Das Besondere: Nicht nur Daten zählen. Auch das subjektive Gefühl des Fahrers fließt direkt in die Entwicklung ein.
Der neue DiL-Simulator von Bridgestone reduziert den Bedarf an physischen Reifenprototypen erheblich. Durch seine Einführung sollen jährlich bis zu 12.000 Versuchsreifen eingespart werden.
Bild: Bridgestone
Zusammen mit künstlicher Intelligenz und bestehenden Testdaten können Ingenieure so deutlich früher erkennen, welche Reifen-Konzepte funktionieren – und welche nicht. Das spart Zeit und macht die Entwicklung deutlich effizienter.

Weniger Prototypen, weniger CO₂

Ein großer Vorteil liegt in der Nachhaltigkeit.

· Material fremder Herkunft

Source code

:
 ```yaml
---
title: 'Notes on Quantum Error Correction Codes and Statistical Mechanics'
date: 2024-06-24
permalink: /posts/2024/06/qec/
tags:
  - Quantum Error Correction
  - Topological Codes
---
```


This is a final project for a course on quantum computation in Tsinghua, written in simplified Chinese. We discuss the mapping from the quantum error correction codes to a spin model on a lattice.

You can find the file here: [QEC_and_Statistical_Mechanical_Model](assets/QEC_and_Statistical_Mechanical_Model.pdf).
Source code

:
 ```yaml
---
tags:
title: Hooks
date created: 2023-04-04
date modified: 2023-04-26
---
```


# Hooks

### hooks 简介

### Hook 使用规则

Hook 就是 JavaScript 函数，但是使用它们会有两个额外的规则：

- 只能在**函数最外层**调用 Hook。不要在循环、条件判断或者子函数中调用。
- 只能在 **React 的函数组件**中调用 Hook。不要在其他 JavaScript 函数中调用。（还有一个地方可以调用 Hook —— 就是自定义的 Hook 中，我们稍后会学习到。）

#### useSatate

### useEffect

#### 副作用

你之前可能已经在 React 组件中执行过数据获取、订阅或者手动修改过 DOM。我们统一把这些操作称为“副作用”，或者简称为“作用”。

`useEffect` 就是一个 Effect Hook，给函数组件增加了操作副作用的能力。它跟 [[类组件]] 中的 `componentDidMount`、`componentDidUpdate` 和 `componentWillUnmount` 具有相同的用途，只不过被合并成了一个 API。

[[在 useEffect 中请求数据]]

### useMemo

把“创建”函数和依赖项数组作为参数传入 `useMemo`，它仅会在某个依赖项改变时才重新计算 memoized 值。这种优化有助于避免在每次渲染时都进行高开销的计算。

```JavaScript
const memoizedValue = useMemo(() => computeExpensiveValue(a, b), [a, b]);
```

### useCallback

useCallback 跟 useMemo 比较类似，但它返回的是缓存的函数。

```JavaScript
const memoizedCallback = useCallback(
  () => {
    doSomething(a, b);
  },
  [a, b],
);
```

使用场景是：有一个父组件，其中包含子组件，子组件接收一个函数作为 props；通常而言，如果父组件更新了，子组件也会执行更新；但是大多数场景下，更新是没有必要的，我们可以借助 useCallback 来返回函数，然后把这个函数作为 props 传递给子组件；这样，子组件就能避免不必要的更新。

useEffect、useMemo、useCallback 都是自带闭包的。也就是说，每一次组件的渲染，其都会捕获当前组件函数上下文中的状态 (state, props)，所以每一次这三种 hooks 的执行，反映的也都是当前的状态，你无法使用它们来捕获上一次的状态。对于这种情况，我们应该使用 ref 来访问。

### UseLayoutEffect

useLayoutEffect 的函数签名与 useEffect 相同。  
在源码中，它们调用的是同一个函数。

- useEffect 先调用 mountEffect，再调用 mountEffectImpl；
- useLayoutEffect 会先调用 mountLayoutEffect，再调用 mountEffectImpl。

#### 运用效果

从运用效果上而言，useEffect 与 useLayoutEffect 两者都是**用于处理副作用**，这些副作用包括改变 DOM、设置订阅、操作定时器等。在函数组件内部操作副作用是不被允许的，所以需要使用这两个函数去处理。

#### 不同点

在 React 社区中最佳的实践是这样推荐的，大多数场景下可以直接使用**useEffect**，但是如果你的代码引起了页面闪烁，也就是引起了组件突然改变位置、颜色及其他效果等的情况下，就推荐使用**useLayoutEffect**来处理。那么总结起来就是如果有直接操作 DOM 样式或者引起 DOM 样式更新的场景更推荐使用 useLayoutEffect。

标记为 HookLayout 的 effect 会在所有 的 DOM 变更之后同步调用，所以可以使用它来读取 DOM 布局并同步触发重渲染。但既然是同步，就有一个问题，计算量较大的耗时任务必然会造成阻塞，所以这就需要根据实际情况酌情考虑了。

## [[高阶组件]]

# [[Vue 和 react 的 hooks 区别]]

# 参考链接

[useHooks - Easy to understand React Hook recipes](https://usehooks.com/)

Durch den Simulator will Bridgestone bis zu 12.000 Testreifen pro Jahr einsparen.
Schon heute reduziert die virtuelle Entwicklung den Rohstoffverbrauch und die CO₂-Emissionen in der Entwicklungsphase um bis zu 60 Prozent. Physische Tests bleiben zwar wichtig, werden aber stärker auf die finale Abstimmung beschränkt.

Schnellere Zusammenarbeit mit Autoherstellern

Ein weiterer Effekt: Reifen und Fahrzeug können parallel entwickelt werden.
Das erleichtert die Zusammenarbeit mit Herstellern und ermöglicht maßgeschneiderte Lösungen für einzelne Modelle. Gerade bei modernen Autos, etwa mit Elektroantrieb, wird das immer wichtiger.